Task item:
Determine which lines of the records include the word "liturgical", and copy them.
::::
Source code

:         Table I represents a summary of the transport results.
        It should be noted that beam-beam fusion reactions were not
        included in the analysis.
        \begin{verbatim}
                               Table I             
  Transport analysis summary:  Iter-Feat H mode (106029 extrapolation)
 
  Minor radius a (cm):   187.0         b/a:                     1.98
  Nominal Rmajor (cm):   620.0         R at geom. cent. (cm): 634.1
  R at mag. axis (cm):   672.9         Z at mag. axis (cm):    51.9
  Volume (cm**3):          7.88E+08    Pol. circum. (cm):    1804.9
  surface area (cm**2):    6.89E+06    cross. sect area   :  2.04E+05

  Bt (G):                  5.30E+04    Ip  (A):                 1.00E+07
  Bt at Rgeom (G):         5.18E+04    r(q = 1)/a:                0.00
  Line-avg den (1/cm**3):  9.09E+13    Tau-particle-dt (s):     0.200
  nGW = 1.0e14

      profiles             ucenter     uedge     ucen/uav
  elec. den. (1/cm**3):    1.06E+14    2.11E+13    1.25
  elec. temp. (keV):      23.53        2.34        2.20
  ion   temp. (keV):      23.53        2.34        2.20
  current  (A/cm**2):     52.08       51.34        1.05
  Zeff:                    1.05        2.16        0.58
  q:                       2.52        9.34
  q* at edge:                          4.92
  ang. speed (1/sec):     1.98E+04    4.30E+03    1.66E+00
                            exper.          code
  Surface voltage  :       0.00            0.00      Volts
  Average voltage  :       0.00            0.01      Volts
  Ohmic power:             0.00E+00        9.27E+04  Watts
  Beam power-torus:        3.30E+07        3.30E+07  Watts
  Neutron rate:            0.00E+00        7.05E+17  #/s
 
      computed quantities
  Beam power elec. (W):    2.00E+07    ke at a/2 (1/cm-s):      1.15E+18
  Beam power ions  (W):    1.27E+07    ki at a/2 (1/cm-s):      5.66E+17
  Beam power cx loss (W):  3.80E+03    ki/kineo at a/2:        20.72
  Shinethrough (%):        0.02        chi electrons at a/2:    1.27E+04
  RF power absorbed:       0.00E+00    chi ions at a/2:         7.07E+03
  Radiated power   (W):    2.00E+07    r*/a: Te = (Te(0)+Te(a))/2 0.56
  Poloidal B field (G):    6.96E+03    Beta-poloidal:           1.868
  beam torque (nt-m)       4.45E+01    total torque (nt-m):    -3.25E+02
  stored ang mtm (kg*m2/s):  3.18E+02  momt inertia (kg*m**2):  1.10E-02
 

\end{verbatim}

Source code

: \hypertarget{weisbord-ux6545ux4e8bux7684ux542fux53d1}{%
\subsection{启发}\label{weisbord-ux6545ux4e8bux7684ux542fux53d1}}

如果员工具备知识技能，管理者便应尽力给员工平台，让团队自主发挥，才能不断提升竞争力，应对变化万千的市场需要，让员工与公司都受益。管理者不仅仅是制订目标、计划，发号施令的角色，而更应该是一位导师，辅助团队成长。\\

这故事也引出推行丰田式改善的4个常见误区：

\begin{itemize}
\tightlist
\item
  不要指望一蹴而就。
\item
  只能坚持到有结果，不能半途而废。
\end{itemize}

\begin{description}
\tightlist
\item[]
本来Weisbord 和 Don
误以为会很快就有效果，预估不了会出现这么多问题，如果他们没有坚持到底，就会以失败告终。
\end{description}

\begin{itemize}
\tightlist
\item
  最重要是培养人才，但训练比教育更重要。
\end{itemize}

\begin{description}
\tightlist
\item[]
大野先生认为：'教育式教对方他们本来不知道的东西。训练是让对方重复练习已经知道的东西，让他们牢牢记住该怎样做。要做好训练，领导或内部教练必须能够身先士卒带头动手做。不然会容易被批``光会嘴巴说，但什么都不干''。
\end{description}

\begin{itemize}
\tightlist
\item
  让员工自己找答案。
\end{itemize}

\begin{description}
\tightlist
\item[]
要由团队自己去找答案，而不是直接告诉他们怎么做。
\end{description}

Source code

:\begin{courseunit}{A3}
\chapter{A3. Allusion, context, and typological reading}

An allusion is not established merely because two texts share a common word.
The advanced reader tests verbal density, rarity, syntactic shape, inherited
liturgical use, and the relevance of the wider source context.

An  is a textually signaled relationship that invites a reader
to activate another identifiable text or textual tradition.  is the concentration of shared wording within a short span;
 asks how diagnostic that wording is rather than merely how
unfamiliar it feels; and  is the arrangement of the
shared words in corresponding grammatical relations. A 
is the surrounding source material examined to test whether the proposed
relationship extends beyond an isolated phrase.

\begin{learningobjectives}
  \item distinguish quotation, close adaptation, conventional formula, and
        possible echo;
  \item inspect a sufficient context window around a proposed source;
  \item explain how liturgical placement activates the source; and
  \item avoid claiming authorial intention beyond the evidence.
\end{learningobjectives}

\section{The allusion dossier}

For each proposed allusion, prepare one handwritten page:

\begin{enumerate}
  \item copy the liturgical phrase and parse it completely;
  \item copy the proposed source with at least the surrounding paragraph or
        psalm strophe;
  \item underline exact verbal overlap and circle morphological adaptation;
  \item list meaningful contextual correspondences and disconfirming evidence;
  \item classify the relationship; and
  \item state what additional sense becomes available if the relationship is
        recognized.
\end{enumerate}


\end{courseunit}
::::
Exercise solution:
liturgical use, and the relevance of the wider source context.
  \item explain how liturgical placement activates the source; and
  \item copy the liturgical phrase and parse it completely;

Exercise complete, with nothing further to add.